COURSE PROJECT - Modeling the Starbucks Effect on Sales Prices of Condominiums in Downtown Toronto
Starbucks brand now has much impact on many products including Yogurt. In this project, you are asked to collect the real estate data and model your data using regression techniques to study if there is a Starbucks effect. Basically if there is an effect, it is expected that real estate is more competitive in the market and appear to be sold for higher price.
1. Modeling problem
The purpose of this project is to examine the relationship between the mean list price of a condo and the following property features:
a) Floor square feet (numerical, square feet, take the midpoint if data is given as a range).
b) Number of bedrooms (discrete numerical).
c) Number of washrooms (numerical).
d) Close to Subway or not (categorical, coded as Y or N).
e) Parking included or not (categorical, coded as Y or N).
f) Distance to nearest Starbucks is within 0.5 km or not (categorical, coded as Y or N).
The objectives of the study are:
I. To determine whether all the features listed above are statistically significant in terms of contribution to a first order regression model. If not, which of the variables are important to determine the list price?
II. To see if there is a Starbucks effect on list price. This can be achieved by testing the significance of the variable in f) in the given model or conducting a F test for nested models.
III. To see if there are interactions between the variables in f) and other variables. If yes, are they all statistically significant?
2. The data
You can go to the following webpage: www.mls.ca to collect the data or other similar real estate websites. Randomly and uniformly select 60 properties from the real estate listings downtown Toronto. 50% of them should be within 0.5 km to the nearest Starbucks Store location. The data variables mentioned above must be collected. To better organize the data, you may create two excel files (save as .csv file if you plan to use R to implement statistical analysis)
Prices
|
FloorSize
|
NumBeds
|
NumWashroom
|
ParkingStatus
|
NearestStarBucksWithinHalfKm
|
|
|
|
|
|
|
One of the data files used for building models (this data file should contain 55 data points) and another data file (contains the remaining 5 observations) is reserved as a test data set and will be used for input data when conducting a prediction.
Note that, when organizing data for SPSS software, you need to code a categorical variable as a set of dummy variables. If you decide to implement the results using R, you don't need to do so.
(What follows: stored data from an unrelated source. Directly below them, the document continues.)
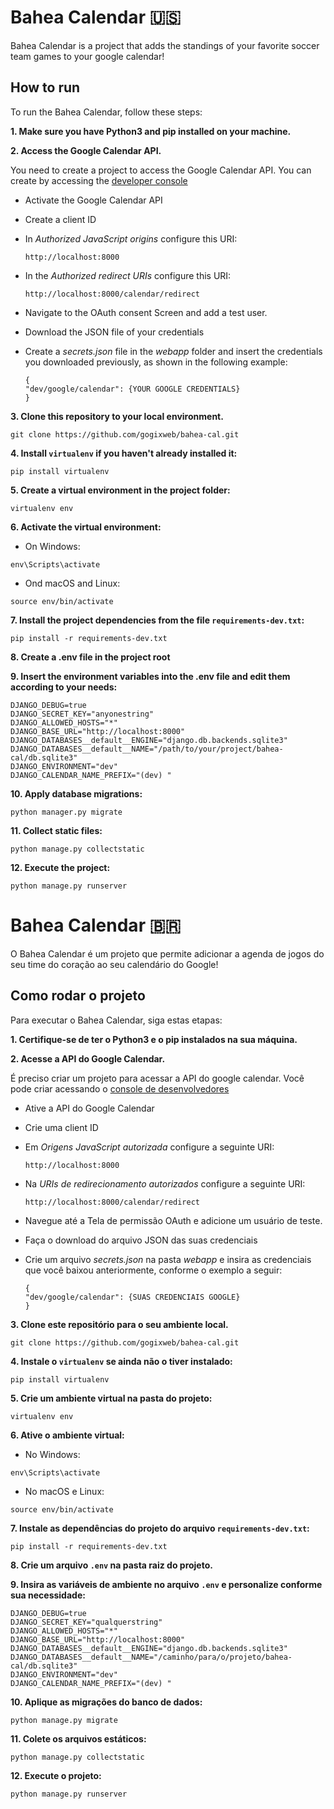 # Bahea Calendar 🇺🇸

Bahea Calendar is a project that adds the standings of your favorite soccer team games to your google calendar!

## How to run

To run the Bahea Calendar, follow these steps:

**1. Make sure you have Python3 and pip installed on your machine.**

**2. Access the Google Calendar API.**

You need to create a project to access the Google Calendar API. You can create by accessing the [developer console](https://console.developers.google.com/)

- Activate the Google Calendar API

- Create a client ID

- In _Authorized JavaScript origins_ configure this URI:

  ```
  http://localhost:8000
  ```

- In the _Authorized redirect URIs_ configure this URI:

  ```
  http://localhost:8000/calendar/redirect
  ```

- Navigate to the OAuth consent Screen and add a test user.

- Download the JSON file of your credentials

- Create a _secrets.json_ file in the _webapp_ folder and insert the credentials you downloaded previously, as shown in the following example:

  ```
  {
  "dev/google/calendar": {YOUR GOOGLE CREDENTIALS}
  }
  ```

**3. Clone this repository to your local environment.**

```
git clone https://github.com/gogixweb/bahea-cal.git
```

**4. Install `virtualenv` if you haven't already installed it:**

```
pip install virtualenv
```

**5. Create a virtual environment in the project folder:**

```
virtualenv env
```

**6. Activate the virtual environment:**

- On Windows:

```
env\Scripts\activate
```

- Ond macOS and Linux:

```
source env/bin/activate
```

**7. Install the project dependencies from the file `requirements-dev.txt`:**

```
pip install -r requirements-dev.txt
```

**8. Create a .env file in the project root**

**9. Insert the environment variables into the .env file and edit them according to your needs:**

```
DJANGO_DEBUG=true
DJANGO_SECRET_KEY="anyonestring"
DJANGO_ALLOWED_HOSTS="*"
DJANGO_BASE_URL="http://localhost:8000"
DJANGO_DATABASES__default__ENGINE="django.db.backends.sqlite3"
DJANGO_DATABASES__default__NAME="/path/to/your/project/bahea-cal/db.sqlite3"
DJANGO_ENVIRONMENT="dev"
DJANGO_CALENDAR_NAME_PREFIX="(dev) "
```

**10. Apply database migrations:**

```
python manager.py migrate
```

**11. Collect static files:**

```
python manage.py collectstatic
```

**12. Execute the project:**

```
python manage.py runserver
```

# Bahea Calendar 🇧🇷

O Bahea Calendar é um projeto que permite adicionar a agenda de jogos do seu time do coração ao seu calendário do Google!

## Como rodar o projeto

Para executar o Bahea Calendar, siga estas etapas:

**1. Certifique-se de ter o Python3 e o pip instalados na sua máquina.**

**2. Acesse a API do Google Calendar.**

É preciso criar um projeto para acessar a API do google calendar. Você pode criar acessando o [console de desenvolvedores](https://console.developers.google.com/)

- Ative a API do Google Calendar

- Crie uma client ID

- Em _Origens JavaScript autorizada_ configure a seguinte URI:

  ```
  http://localhost:8000
  ```

- Na _URIs de redirecionamento autorizados_ configure a seguinte URI:

  ```
  http://localhost:8000/calendar/redirect
  ```

- Navegue até a Tela de permissão OAuth e adicione um usuário de teste.

- Faça o download do arquivo JSON das suas credenciais

- Crie um arquivo _secrets.json_ na pasta _webapp_ e insira as credenciais que você baixou anteriormente, conforme o exemplo a seguir:

  ```
  {
  "dev/google/calendar": {SUAS CREDENCIAIS GOOGLE}
  }
  ```

**3. Clone este repositório para o seu ambiente local.**

```
git clone https://github.com/gogixweb/bahea-cal.git
```

**4. Instale o `virtualenv` se ainda não o tiver instalado:**

```
pip install virtualenv
```

**5. Crie um ambiente virtual na pasta do projeto:**

```
virtualenv env
```

**6. Ative o ambiente virtual:**

- No Windows:

```
env\Scripts\activate
```

- No macOS e Linux:

```
source env/bin/activate
```

**7. Instale as dependências do projeto do arquivo `requirements-dev.txt`:**

```
pip install -r requirements-dev.txt
```

**8. Crie um arquivo `.env` na pasta raiz do projeto.**

**9. Insira as variáveis de ambiente no arquivo `.env` e personalize conforme sua necessidade:**

```
DJANGO_DEBUG=true
DJANGO_SECRET_KEY="qualquerstring"
DJANGO_ALLOWED_HOSTS="*"
DJANGO_BASE_URL="http://localhost:8000"
DJANGO_DATABASES__default__ENGINE="django.db.backends.sqlite3"
DJANGO_DATABASES__default__NAME="/caminho/para/o/projeto/bahea-cal/db.sqlite3"
DJANGO_ENVIRONMENT="dev"
DJANGO_CALENDAR_NAME_PREFIX="(dev) "
```

**10. Aplique as migrações do banco de dados:**

```
python manage.py migrate
```

**11. Colete os arquivos estáticos:**

```
python manage.py collectstatic
```

**12. Execute o projeto:**

```
python manage.py runserver
```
Also often a range gives the size of the lot or floor, if this is the case, take the median value of that range.
3. The hypothesized Regression models (You may refer to the Case Study 2 in the textbook for how to specify the models)
I. Model 1: first order model, no effect from Starbucks store.
II. Model 2: first order model, constant effect Starbucks store.
III. Model 3: first order interaction model (i.e. interactions between Starbucks Variable and other variables)
4. Your tasks
a) Includes all regression models in the method section and explain the models in details.
b) For each model:
I. Implement regression analysis using either SPSS or R
II. Summarize the estimate of coefficients, standard error of the estimate, ?? statistics, p-value and confidence interval of the estimate.
III. Comment on the significance of each variable in the model using the results in b).
IV. Comment on the overall model utility.
c) Compare the models I and II using the F-test for the nested model to determine if a more complicate model (i.e. model 2) is necessary.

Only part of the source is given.